Problem requirements
Below are records; reproduce exactly the lines from the one that has "Anyone interested can" through the one that has "<h3>#Happy Coding", ends included, and nothing more.

* * *

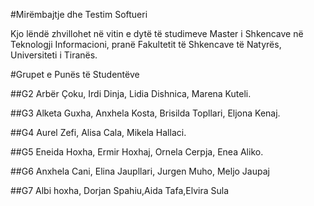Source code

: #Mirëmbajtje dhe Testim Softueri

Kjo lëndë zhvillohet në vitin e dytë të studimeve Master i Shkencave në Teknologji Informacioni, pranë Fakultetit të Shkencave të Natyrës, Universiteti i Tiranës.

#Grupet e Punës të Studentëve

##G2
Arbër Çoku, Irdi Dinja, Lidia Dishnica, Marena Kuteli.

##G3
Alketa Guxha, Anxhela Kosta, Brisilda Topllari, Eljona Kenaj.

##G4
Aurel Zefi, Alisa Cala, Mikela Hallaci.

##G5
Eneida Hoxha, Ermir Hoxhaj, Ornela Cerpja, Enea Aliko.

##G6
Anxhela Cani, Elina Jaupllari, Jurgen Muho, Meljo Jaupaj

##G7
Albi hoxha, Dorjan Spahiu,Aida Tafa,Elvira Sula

* * *

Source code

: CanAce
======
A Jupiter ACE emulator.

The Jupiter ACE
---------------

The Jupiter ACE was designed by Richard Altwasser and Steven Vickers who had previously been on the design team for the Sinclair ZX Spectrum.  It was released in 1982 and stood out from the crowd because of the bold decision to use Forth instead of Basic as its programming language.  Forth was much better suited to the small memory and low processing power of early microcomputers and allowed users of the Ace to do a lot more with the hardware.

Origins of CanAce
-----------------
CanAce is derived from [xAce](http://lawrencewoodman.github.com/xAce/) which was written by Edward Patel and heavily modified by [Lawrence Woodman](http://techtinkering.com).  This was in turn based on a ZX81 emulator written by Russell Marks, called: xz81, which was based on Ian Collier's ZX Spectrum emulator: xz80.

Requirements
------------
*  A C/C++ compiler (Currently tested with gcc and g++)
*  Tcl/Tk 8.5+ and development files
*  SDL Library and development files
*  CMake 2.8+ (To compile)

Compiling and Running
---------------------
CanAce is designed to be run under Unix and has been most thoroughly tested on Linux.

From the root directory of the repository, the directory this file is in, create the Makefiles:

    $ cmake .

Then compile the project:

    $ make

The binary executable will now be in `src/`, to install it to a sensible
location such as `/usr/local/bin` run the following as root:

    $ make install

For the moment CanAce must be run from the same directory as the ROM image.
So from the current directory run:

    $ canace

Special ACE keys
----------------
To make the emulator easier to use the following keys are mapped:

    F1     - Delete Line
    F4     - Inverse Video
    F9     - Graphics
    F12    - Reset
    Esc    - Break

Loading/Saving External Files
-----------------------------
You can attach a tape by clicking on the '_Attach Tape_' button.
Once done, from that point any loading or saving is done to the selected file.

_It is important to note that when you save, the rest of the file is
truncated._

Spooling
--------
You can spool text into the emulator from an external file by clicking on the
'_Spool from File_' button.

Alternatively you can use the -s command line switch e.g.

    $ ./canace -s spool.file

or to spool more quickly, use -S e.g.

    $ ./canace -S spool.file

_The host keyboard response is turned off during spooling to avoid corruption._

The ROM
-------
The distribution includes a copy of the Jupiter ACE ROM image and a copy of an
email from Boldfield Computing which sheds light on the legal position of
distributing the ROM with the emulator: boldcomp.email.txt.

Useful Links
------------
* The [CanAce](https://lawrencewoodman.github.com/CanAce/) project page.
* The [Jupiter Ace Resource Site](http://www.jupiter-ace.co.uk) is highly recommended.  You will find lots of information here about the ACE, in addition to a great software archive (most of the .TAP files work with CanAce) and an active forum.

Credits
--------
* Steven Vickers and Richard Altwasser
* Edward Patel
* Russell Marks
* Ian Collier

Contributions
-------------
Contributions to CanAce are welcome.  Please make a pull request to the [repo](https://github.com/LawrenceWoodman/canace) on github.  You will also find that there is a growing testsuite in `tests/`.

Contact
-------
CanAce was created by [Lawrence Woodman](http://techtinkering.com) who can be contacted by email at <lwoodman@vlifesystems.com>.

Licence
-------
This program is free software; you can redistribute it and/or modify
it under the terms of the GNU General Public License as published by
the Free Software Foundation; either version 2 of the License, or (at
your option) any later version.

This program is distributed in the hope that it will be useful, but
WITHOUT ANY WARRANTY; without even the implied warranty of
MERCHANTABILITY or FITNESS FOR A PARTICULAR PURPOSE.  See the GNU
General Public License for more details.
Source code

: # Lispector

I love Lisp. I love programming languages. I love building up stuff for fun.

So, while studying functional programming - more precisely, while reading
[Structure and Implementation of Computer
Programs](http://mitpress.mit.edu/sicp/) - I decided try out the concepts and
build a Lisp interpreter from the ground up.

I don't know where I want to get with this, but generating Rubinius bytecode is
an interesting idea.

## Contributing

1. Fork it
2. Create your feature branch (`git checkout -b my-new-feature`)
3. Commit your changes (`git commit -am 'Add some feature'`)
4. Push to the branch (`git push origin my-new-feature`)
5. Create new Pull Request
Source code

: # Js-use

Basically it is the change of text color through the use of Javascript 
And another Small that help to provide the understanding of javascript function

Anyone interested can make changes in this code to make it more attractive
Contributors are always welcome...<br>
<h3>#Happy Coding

* * *

Exercise answer
Anyone interested can make changes in this code to make it more attractive
Contributors are always welcome...<br>
<h3>#Happy Coding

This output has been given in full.